If true it is possible to call the method asyncCommunicationGather() to copy data from the border of neighboring GPU into the local guard. This is also known as building up a “ghost” or “halo” region in domain decomposition and only necessary for specific algorithms that extend the basic PIC cycle, e.g. with dependence on derived density or energy fields.

struct DefaultExchangeMemCfg

bytes reserved for species exchange buffer

This is the default configuration for species exchanges buffer sizes. The default exchange buffer sizes can be changed per species by adding the alias exchangeMemCfg with similar members like in DefaultExchangeMemCfg to its flag list.

Public Static Attributes

constexpr uint32_t BYTES_EXCHANGE_X = 1 * 1024 * 1024
constexpr uint32_t BYTES_EXCHANGE_Y = 3 * 1024 * 1024
constexpr uint32_t BYTES_EXCHANGE_Z = 1 * 1024 * 1024
constexpr uint32_t BYTES_EDGES = 32 * 1024
constexpr uint32_t BYTES_CORNER = 8 * 1024


Define the precision of typically used floating point types in the simulation.
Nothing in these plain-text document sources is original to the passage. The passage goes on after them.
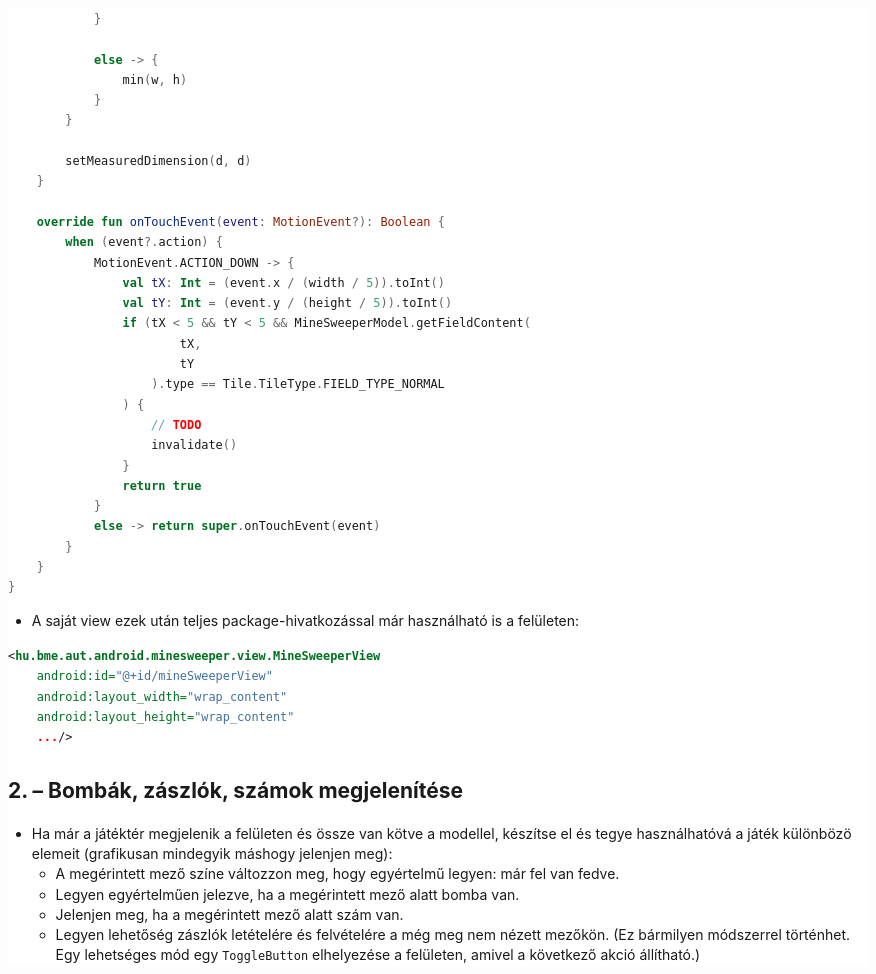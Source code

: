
 ```kotlin
            }
    
            else -> {
                min(w, h)
            }
        }

        setMeasuredDimension(d, d)
    }

    override fun onTouchEvent(event: MotionEvent?): Boolean {
        when (event?.action) {
            MotionEvent.ACTION_DOWN -> {
                val tX: Int = (event.x / (width / 5)).toInt()
                val tY: Int = (event.y / (height / 5)).toInt()
                if (tX < 5 && tY < 5 && MineSweeperModel.getFieldContent(
                        tX,
                        tY
                    ).type == Tile.TileType.FIELD_TYPE_NORMAL
                ) {
                    // TODO
                    invalidate()
                }
                return true
            }
            else -> return super.onTouchEvent(event)
        }
    }
}
```

* A saját view ezek után teljes package-hivatkozással már használható is a felületen:

```xml
<hu.bme.aut.android.minesweeper.view.MineSweeperView
    android:id="@+id/mineSweeperView"
    android:layout_width="wrap_content"
    android:layout_height="wrap_content"
    .../>
```

## 2. – Bombák, zászlók, számok megjelenítése

* Ha már a játéktér megjelenik a felületen és össze van kötve a modellel, készítse el és tegye használhatóvá a játék különbözö elemeit (grafikusan mindegyik máshogy jelenjen meg):
    * A megérintett mező színe változzon meg, hogy egyértelmű legyen: már fel van fedve.
    * Legyen egyértelműen jelezve, ha a megérintett mező alatt bomba van.
    * Jelenjen meg, ha a megérintett mező alatt szám van.
    * Legyen lehetőség zászlók letételére és felvételére a még meg nem nézett mezőkön. (Ez bármilyen módszerrel történhet. Egy lehetséges mód egy `ToggleButton` elhelyezése a felületen, amivel a következő akció állítható.)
PIConGPU normalizes input automatically, allowing to use single-precision by default for the core algorithms. Note that implementations of various algorithms (usually plugins or non-core components) might still decide to hard-code a different (mixed) precision for some critical operations.


Fine-tuning of the particle heap for GPUs: When running on GPUs, we use a high-performance parallel “new” allocator (mallocMC) which can be parametrized here.

namespace picongpu


using DeviceHeap = mallocMC::Allocator<mallocMC::CreationPolicies::Scatter<DeviceHeapConfig>, mallocMC::DistributionPolicies::Noop, mallocMC::OOMPolicies::ReturnNull, mallocMC::ReservePoolPolicies::SimpleCudaMalloc, mallocMC::AlignmentPolicies::Shrink<>>

Define a new allocator.

This is an allocator resembling the behaviour of the ScatterAlloc algorithm.

struct DeviceHeapConfig

configure the CreationPolicy “Scatter”

Public Types

using pagesize = boost::mpl::int_<2 * 1024 * 1024>

2MiB page can hold around 256 particle frames

using accessblocks = boost::mpl::int_<4>

accessblocks, regionsize and wastefactor are not conclusively investigated and might be performance sensitive for multiple particle species with heavily varying attributes (frame sizes)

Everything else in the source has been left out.